FredyR4zox commented 3 years ago

Try to use only one LLVM - the one that comes with RetDec. Use CMake similar to the example retdectool. As you can see, there are some ugly extra compiler options. Maybe you won't need them (try it without them at first), but if there is some problem, adding them might help - they have something to do with LLVM being huge hard to link.

I've tried to only use the LLVM in retdec and it doesnt work. While executing, it gives back and error. The error is very similar to the one i get in the issue. I haven't tried to compile it with the retdectool flags, will try.

However, you don't necessarily have to do only manual analysis. After you decode the binary, you can pipe LLVM IR to your LLVM pass at any point - i.e. at any point after retdec-decoder pass, you have a valid LLVM IR module to work with. You don't have to run all the analyses, only the ones that you want, and you can then run any custom analysis you write.

Nice! That is what i was looking for.

It's just that I think the IR quality is not enough to recompile it.

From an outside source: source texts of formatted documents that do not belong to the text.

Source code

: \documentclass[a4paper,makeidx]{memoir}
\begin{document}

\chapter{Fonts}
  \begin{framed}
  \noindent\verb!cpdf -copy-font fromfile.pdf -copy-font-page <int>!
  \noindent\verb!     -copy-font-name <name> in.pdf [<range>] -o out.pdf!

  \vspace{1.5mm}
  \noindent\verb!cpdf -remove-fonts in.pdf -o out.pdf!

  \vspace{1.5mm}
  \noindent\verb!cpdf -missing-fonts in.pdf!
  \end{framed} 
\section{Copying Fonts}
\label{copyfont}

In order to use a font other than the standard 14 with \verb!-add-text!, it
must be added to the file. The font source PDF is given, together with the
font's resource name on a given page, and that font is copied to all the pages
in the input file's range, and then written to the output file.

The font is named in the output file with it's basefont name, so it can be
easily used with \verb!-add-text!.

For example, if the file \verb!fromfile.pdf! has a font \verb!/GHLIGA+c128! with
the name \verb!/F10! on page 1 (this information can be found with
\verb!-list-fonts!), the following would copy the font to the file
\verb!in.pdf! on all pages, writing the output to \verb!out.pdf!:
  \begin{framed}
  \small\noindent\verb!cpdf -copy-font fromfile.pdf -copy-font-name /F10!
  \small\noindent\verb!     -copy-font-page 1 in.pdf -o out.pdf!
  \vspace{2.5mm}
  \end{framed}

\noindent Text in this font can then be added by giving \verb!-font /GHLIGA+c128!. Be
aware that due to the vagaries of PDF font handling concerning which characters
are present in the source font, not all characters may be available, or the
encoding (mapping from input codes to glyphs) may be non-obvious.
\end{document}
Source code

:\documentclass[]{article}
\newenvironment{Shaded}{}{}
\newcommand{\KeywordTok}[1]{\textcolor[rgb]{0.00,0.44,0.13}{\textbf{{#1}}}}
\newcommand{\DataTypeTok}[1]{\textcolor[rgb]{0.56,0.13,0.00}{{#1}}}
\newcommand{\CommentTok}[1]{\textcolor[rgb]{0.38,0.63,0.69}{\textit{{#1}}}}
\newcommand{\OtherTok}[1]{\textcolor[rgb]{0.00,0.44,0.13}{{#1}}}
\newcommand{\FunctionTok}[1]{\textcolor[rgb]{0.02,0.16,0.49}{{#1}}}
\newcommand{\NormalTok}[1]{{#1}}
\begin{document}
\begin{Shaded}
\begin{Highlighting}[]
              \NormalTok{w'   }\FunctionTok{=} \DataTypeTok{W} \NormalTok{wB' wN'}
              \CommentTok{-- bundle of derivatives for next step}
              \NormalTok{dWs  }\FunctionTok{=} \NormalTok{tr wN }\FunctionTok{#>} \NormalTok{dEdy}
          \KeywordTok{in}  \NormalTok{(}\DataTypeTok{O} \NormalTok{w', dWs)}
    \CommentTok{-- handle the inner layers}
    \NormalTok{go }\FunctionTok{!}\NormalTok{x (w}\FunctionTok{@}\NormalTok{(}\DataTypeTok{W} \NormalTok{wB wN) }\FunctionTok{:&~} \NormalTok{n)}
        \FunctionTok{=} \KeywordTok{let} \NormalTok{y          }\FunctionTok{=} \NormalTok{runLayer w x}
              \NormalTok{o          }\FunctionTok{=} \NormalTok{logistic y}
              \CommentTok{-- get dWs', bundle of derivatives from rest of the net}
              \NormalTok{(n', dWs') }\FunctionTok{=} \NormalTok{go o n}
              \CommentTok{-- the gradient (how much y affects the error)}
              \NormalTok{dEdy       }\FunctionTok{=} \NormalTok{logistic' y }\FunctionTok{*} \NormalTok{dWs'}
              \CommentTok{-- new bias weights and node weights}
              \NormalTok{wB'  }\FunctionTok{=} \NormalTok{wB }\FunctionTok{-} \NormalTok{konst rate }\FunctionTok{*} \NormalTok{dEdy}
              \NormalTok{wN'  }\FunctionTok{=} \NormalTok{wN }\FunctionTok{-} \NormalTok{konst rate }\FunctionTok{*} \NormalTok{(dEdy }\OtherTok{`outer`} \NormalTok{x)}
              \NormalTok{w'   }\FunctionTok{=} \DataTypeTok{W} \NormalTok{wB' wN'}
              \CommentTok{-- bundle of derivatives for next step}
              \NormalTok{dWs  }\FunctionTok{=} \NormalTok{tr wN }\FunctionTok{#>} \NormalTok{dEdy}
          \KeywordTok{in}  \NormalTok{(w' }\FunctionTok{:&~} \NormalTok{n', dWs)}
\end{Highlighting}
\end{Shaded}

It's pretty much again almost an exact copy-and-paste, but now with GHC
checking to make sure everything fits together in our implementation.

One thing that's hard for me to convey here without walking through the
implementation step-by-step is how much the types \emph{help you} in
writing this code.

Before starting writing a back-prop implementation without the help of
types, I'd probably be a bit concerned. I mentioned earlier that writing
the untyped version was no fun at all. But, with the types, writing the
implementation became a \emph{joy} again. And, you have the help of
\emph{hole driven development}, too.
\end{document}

Analysis passes that automatically inspect the IR in order to make sense of it are feasible. Also, if you find some problems, we can make it better.

The IR quality is not enough to recompile it, but all valid IR isn't compilable? I would want to make analysis and transform the IR. Is this feasible?

PeterMatula commented 3 years ago

I've tried to only use the LLVM in retdec and it doesnt work. While executing, it gives back and error. The error is very similar to the one i get in the issue. I haven't tried to compile it with the retdectool flags, will try.

I will try to use it outside of RetDec repo and investigate what is needed in order to work.

PeterMatula commented 3 years ago

The IR quality is not enough to recompile it, but all valid IR isn't compilable? I would want to make analysis and transform the IR. Is this feasible?

It should be valid, therefore it should be compilable. But it may not (and probably won't) have exactly the same functionality as the original - some things are simplified, omitted, etc. As an entire program, this is unlikely to work. On a function level, it might be possible.